[Plain-text document sources]
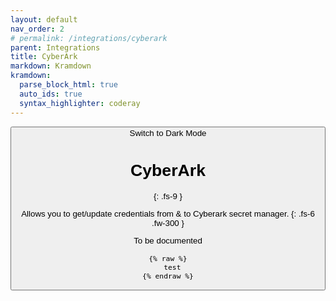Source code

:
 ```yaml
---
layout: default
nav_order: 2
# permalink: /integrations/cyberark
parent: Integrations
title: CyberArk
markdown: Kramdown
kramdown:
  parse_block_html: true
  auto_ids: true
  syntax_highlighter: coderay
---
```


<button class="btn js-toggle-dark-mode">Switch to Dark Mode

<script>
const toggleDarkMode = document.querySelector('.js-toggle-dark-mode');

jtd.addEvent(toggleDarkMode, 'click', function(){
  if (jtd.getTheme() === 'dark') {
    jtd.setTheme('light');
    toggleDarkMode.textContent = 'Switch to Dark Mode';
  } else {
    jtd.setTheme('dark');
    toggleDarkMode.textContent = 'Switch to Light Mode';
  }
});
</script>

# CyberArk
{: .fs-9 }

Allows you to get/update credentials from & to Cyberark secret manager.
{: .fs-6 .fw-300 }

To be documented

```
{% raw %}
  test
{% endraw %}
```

...

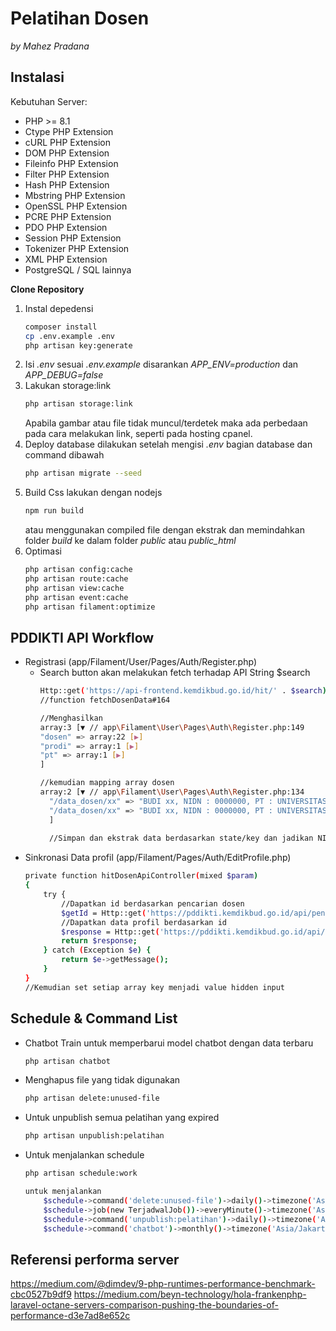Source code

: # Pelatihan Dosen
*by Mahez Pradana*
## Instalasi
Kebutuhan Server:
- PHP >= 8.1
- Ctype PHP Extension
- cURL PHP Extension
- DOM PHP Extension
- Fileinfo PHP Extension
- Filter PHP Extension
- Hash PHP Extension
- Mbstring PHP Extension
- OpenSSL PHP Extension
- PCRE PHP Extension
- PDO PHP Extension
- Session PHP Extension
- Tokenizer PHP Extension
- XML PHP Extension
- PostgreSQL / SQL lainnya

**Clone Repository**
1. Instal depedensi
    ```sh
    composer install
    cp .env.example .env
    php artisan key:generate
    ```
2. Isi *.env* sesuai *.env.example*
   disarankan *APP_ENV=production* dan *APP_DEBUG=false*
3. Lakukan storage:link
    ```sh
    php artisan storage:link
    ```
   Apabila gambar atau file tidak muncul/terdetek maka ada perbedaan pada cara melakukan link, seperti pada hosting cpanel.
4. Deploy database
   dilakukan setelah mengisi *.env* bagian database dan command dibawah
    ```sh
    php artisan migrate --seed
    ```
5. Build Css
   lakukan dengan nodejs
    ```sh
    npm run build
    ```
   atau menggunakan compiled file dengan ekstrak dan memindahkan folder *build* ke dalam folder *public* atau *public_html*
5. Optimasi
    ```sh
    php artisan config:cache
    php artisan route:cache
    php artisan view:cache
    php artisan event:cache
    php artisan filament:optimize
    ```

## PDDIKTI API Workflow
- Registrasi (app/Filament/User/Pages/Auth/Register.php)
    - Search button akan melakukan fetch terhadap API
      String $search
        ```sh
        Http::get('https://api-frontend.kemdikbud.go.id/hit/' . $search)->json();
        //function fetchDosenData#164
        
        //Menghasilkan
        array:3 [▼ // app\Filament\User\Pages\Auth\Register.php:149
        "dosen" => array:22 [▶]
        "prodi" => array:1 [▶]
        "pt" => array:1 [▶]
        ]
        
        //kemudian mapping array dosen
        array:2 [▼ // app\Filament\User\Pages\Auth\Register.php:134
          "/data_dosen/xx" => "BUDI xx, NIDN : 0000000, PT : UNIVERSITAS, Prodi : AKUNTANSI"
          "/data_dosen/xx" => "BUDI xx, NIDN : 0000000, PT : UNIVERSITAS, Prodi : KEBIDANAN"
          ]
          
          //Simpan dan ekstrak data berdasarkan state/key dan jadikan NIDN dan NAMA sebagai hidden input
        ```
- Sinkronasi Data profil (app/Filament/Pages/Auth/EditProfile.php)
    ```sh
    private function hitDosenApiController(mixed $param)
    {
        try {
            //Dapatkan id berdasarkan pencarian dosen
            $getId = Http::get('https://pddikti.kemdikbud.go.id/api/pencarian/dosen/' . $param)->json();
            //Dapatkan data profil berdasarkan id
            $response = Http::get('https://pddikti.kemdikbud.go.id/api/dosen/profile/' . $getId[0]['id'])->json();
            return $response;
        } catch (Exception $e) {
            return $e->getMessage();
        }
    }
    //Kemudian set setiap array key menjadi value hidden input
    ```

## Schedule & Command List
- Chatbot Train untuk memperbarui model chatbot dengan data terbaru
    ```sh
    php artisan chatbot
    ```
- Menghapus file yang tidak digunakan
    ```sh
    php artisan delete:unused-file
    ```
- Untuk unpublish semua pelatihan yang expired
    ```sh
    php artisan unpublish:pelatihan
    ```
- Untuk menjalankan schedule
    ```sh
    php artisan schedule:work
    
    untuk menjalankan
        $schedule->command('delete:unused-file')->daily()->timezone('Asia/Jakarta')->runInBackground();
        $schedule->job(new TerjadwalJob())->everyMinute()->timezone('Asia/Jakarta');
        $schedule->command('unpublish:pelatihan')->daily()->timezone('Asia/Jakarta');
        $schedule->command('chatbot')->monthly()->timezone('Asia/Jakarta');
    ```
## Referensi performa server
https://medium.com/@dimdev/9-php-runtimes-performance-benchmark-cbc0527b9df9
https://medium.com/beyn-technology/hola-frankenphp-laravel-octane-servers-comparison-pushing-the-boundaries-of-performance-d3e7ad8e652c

## PROBLEM TO SOLVE
Only lines that contain the string "Asia" count; pick each one out of the records and copy it.

## EXERCISE SOLUTION
        $schedule->command('delete:unused-file')->daily()->timezone('Asia/Jakarta')->runInBackground();
        $schedule->job(new TerjadwalJob())->everyMinute()->timezone('Asia/Jakarta');
        $schedule->command('unpublish:pelatihan')->daily()->timezone('Asia/Jakarta');
        $schedule->command('chatbot')->monthly()->timezone('Asia/Jakarta');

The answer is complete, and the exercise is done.